### Work instruction
Which lines of the entries below include "docs"? List them all.

### Supplied records
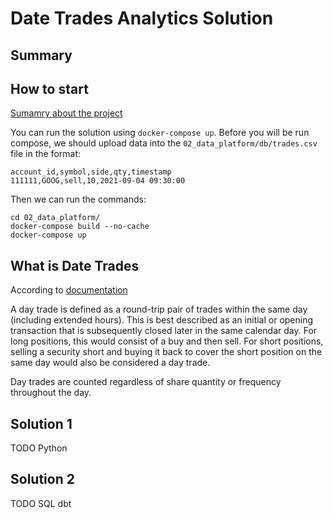# Date Trades Analytics Solution

## Summary



## How to start

[Sumamry about the project](https://docs.google.com/document/d/1PNHW8KjP0V_PIcy_UxWZDRM6w2AMLxKg1co-UmPbOyg/edit#heading=h.vvmlfmwbv2yp)

You can run the solution using `docker-compose up`. Before you will be run compose, we should upload data into the `02_data_platform/db/trades.csv` file in the format:

```
account_id,symbol,side,qty,timestamp
111111,GOOG,sell,10,2021-09-04 09:30:00
```
Then we can run the commands:

```
cd 02_data_platform/
docker-compose build --no-cache
docker-compose up
```

## What is Date Trades 
According to [documentation](https://docs.alpaca.markets/docs/user-protection)

A day trade is defined as a round-trip pair of trades within the same day (including extended hours). This is best described as an initial or opening transaction that is subsequently closed later in the same calendar day. For long positions, this would consist of a buy and then sell. For short positions, selling a security short and buying it back to cover the short position on the same day would also be considered a day trade.

Day trades are counted regardless of share quantity or frequency throughout the day.

## Solution 1

TODO Python

## Solution 2

TODO SQL dbt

### Task result
[Sumamry about the project](https://docs.google.com/document/d/1PNHW8KjP0V_PIcy_UxWZDRM6w2AMLxKg1co-UmPbOyg/edit#heading=h.vvmlfmwbv2yp)
According to [documentation](https://docs.alpaca.markets/docs/user-protection)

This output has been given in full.